_AIM OF THE EXERCISE_
What you output must match the entries exactly, apart from the pictures, which are left out.

##### RECORD SET

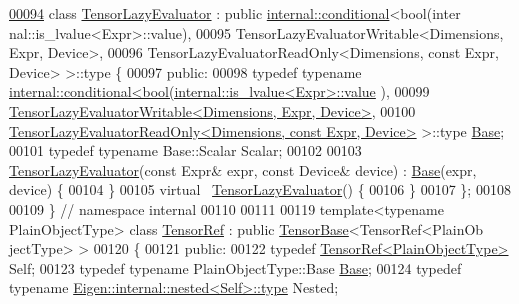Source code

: \begin{DoxyCode}
\hyperlink{class_eigen_1_1internal_1_1_tensor_lazy_evaluator}{00094} \textcolor{keyword}{class }\hyperlink{class_eigen_1_1internal_1_1_tensor_lazy_evaluator}{TensorLazyEvaluator} : \textcolor{keyword}{public} \hyperlink{struct_eigen_1_1internal_1_1conditional}{internal::conditional}<bool(inter
      nal::is\_lvalue<Expr>::value),
00095                             TensorLazyEvaluatorWritable<Dimensions, Expr, Device>,
00096                             TensorLazyEvaluatorReadOnly<Dimensions, const Expr, Device> >::type \{
00097  \textcolor{keyword}{public}:
00098   \textcolor{keyword}{typedef} \textcolor{keyword}{typename} \hyperlink{struct_eigen_1_1internal_1_1conditional}{internal::conditional<bool(internal::is\_lvalue<Expr>::value}
      ),
00099                                          
      \hyperlink{class_eigen_1_1internal_1_1_tensor_lazy_evaluator_writable}{TensorLazyEvaluatorWritable<Dimensions, Expr, Device>},
00100                                          
      \hyperlink{class_eigen_1_1internal_1_1_tensor_lazy_evaluator_read_only}{TensorLazyEvaluatorReadOnly<Dimensions, const Expr, Device>}
       >::type \hyperlink{class_eigen_1_1internal_1_1_tensor_lazy_evaluator_read_only}{Base};
00101   \textcolor{keyword}{typedef} \textcolor{keyword}{typename} Base::Scalar Scalar;
00102 
00103   \hyperlink{class_eigen_1_1internal_1_1_tensor_lazy_evaluator}{TensorLazyEvaluator}(\textcolor{keyword}{const} Expr& expr, \textcolor{keyword}{const} Device& device) : 
      \hyperlink{class_eigen_1_1internal_1_1_tensor_lazy_evaluator_read_only}{Base}(expr, device) \{
00104   \}
00105   \textcolor{keyword}{virtual} ~\hyperlink{class_eigen_1_1internal_1_1_tensor_lazy_evaluator}{TensorLazyEvaluator}() \{
00106   \}
00107 \};
00108 
00109 \}  \textcolor{comment}{// namespace internal}
00110 
00111 
00119 \textcolor{keyword}{template}<\textcolor{keyword}{typename} PlainObjectType> \textcolor{keyword}{class }\hyperlink{class_eigen_1_1_tensor_ref}{TensorRef} : \textcolor{keyword}{public} \hyperlink{class_eigen_1_1_tensor_base}{TensorBase}<TensorRef<PlainOb
      jectType> >
00120 \{
00121   \textcolor{keyword}{public}:
00122     \textcolor{keyword}{typedef} \hyperlink{class_eigen_1_1_tensor_ref}{TensorRef<PlainObjectType>} Self;
00123     \textcolor{keyword}{typedef} \textcolor{keyword}{typename} PlainObjectType::Base \hyperlink{class_eigen_1_1internal_1_1_tensor_lazy_evaluator_read_only}{Base};
00124     \textcolor{keyword}{typedef} \textcolor{keyword}{typename} \hyperlink{class_eigen_1_1internal_1_1_tensor_lazy_evaluator_writable}{Eigen::internal::nested<Self>::type} Nested;

\end{DoxyCode}
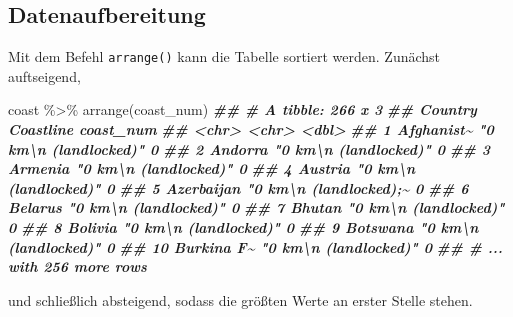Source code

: \documentclass[
  ngerman,
]{article}
\newenvironment{Shaded}{\begin{snugshade}}{\end{snugshade}}
\newcommand{\DocumentationTok}[1]{\textcolor[rgb]{0.56,0.35,0.01}{\textbf{\textit{#1}}}}
\newcommand{\FunctionTok}[1]{\textcolor[rgb]{0.00,0.00,0.00}{#1}}
\newcommand{\NormalTok}[1]{#1}
\newcommand{\SpecialCharTok}[1]{\textcolor[rgb]{0.00,0.00,0.00}{#1}}
\begin{document}
\hypertarget{datenaufbereitung}{%
\subsection{Datenaufbereitung}\label{datenaufbereitung}}

Mit dem Befehl \texttt{arrange()} kann die Tabelle sortiert werden. Zunächst auftseigend,

\begin{Shaded}
\begin{Highlighting}[]
\NormalTok{coast }\SpecialCharTok{\%\textgreater{}\%}
  \FunctionTok{arrange}\NormalTok{(coast\_num)}
\DocumentationTok{\#\# \# A tibble: 266 x 3}
\DocumentationTok{\#\#    Country    Coastline                       coast\_num}
\DocumentationTok{\#\#    \textless{}chr\textgreater{}      \textless{}chr\textgreater{}                               \textless{}dbl\textgreater{}}
\DocumentationTok{\#\#  1 Afghanist\textasciitilde{} "0 km\textbackslash{}n          (landlocked)"          0}
\DocumentationTok{\#\#  2 Andorra    "0 km\textbackslash{}n          (landlocked)"          0}
\DocumentationTok{\#\#  3 Armenia    "0 km\textbackslash{}n          (landlocked)"          0}
\DocumentationTok{\#\#  4 Austria    "0 km\textbackslash{}n          (landlocked)"          0}
\DocumentationTok{\#\#  5 Azerbaijan "0 km\textbackslash{}n          (landlocked);\textasciitilde{}         0}
\DocumentationTok{\#\#  6 Belarus    "0 km\textbackslash{}n          (landlocked)"          0}
\DocumentationTok{\#\#  7 Bhutan     "0 km\textbackslash{}n          (landlocked)"          0}
\DocumentationTok{\#\#  8 Bolivia    "0 km\textbackslash{}n          (landlocked)"          0}
\DocumentationTok{\#\#  9 Botswana   "0 km\textbackslash{}n          (landlocked)"          0}
\DocumentationTok{\#\# 10 Burkina F\textasciitilde{} "0 km\textbackslash{}n          (landlocked)"          0}
\DocumentationTok{\#\# \# ... with 256 more rows}
\end{Highlighting}
\end{Shaded}

und schließlich absteigend, sodass die größten Werte an erster Stelle stehen.
\end{document}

##########

_THE ANSWER_
Source code

: \begin{DoxyCode}
\hyperlink{class_eigen_1_1internal_1_1_tensor_lazy_evaluator}{00094} \textcolor{keyword}{class }\hyperlink{class_eigen_1_1internal_1_1_tensor_lazy_evaluator}{TensorLazyEvaluator} : \textcolor{keyword}{public} \hyperlink{struct_eigen_1_1internal_1_1conditional}{internal::conditional}<bool(inter
      nal::is\_lvalue<Expr>::value),
00095                             TensorLazyEvaluatorWritable<Dimensions, Expr, Device>,
00096                             TensorLazyEvaluatorReadOnly<Dimensions, const Expr, Device> >::type \{
00097  \textcolor{keyword}{public}:
00098   \textcolor{keyword}{typedef} \textcolor{keyword}{typename} \hyperlink{struct_eigen_1_1internal_1_1conditional}{internal::conditional<bool(internal::is\_lvalue<Expr>::value}
      ),
00099                                          
      \hyperlink{class_eigen_1_1internal_1_1_tensor_lazy_evaluator_writable}{TensorLazyEvaluatorWritable<Dimensions, Expr, Device>},
00100                                          
      \hyperlink{class_eigen_1_1internal_1_1_tensor_lazy_evaluator_read_only}{TensorLazyEvaluatorReadOnly<Dimensions, const Expr, Device>}
       >::type \hyperlink{class_eigen_1_1internal_1_1_tensor_lazy_evaluator_read_only}{Base};
00101   \textcolor{keyword}{typedef} \textcolor{keyword}{typename} Base::Scalar Scalar;
00102 
00103   \hyperlink{class_eigen_1_1internal_1_1_tensor_lazy_evaluator}{TensorLazyEvaluator}(\textcolor{keyword}{const} Expr& expr, \textcolor{keyword}{const} Device& device) : 
      \hyperlink{class_eigen_1_1internal_1_1_tensor_lazy_evaluator_read_only}{Base}(expr, device) \{
00104   \}
00105   \textcolor{keyword}{virtual} ~\hyperlink{class_eigen_1_1internal_1_1_tensor_lazy_evaluator}{TensorLazyEvaluator}() \{
00106   \}
00107 \};
00108 
00109 \}  \textcolor{comment}{// namespace internal}
00110 
00111 
00119 \textcolor{keyword}{template}<\textcolor{keyword}{typename} PlainObjectType> \textcolor{keyword}{class }\hyperlink{class_eigen_1_1_tensor_ref}{TensorRef} : \textcolor{keyword}{public} \hyperlink{class_eigen_1_1_tensor_base}{TensorBase}<TensorRef<PlainOb
      jectType> >
00120 \{
00121   \textcolor{keyword}{public}:
00122     \textcolor{keyword}{typedef} \hyperlink{class_eigen_1_1_tensor_ref}{TensorRef<PlainObjectType>} Self;
00123     \textcolor{keyword}{typedef} \textcolor{keyword}{typename} PlainObjectType::Base \hyperlink{class_eigen_1_1internal_1_1_tensor_lazy_evaluator_read_only}{Base};
00124     \textcolor{keyword}{typedef} \textcolor{keyword}{typename} \hyperlink{class_eigen_1_1internal_1_1_tensor_lazy_evaluator_writable}{Eigen::internal::nested<Self>::type} Nested;

\end{DoxyCode}
Source code

: \documentclass[
  ngerman,
]{article}
\newenvironment{Shaded}{\begin{snugshade}}{\end{snugshade}}
\newcommand{\DocumentationTok}[1]{\textcolor[rgb]{0.56,0.35,0.01}{\textbf{\textit{#1}}}}
\newcommand{\FunctionTok}[1]{\textcolor[rgb]{0.00,0.00,0.00}{#1}}
\newcommand{\NormalTok}[1]{#1}
\newcommand{\SpecialCharTok}[1]{\textcolor[rgb]{0.00,0.00,0.00}{#1}}
\begin{document}
\hypertarget{datenaufbereitung}{%
\subsection{Datenaufbereitung}\label{datenaufbereitung}}

Mit dem Befehl \texttt{arrange()} kann die Tabelle sortiert werden. Zunächst auftseigend,

\begin{Shaded}
\begin{Highlighting}[]
\NormalTok{coast }\SpecialCharTok{\%\textgreater{}\%}
  \FunctionTok{arrange}\NormalTok{(coast\_num)}
\DocumentationTok{\#\# \# A tibble: 266 x 3}
\DocumentationTok{\#\#    Country    Coastline                       coast\_num}
\DocumentationTok{\#\#    \textless{}chr\textgreater{}      \textless{}chr\textgreater{}                               \textless{}dbl\textgreater{}}
\DocumentationTok{\#\#  1 Afghanist\textasciitilde{} "0 km\textbackslash{}n          (landlocked)"          0}
\DocumentationTok{\#\#  2 Andorra    "0 km\textbackslash{}n          (landlocked)"          0}
\DocumentationTok{\#\#  3 Armenia    "0 km\textbackslash{}n          (landlocked)"          0}
\DocumentationTok{\#\#  4 Austria    "0 km\textbackslash{}n          (landlocked)"          0}
\DocumentationTok{\#\#  5 Azerbaijan "0 km\textbackslash{}n          (landlocked);\textasciitilde{}         0}
\DocumentationTok{\#\#  6 Belarus    "0 km\textbackslash{}n          (landlocked)"          0}
\DocumentationTok{\#\#  7 Bhutan     "0 km\textbackslash{}n          (landlocked)"          0}
\DocumentationTok{\#\#  8 Bolivia    "0 km\textbackslash{}n          (landlocked)"          0}
\DocumentationTok{\#\#  9 Botswana   "0 km\textbackslash{}n          (landlocked)"          0}
\DocumentationTok{\#\# 10 Burkina F\textasciitilde{} "0 km\textbackslash{}n          (landlocked)"          0}
\DocumentationTok{\#\# \# ... with 256 more rows}
\end{Highlighting}
\end{Shaded}

und schließlich absteigend, sodass die größten Werte an erster Stelle stehen.
\end{document}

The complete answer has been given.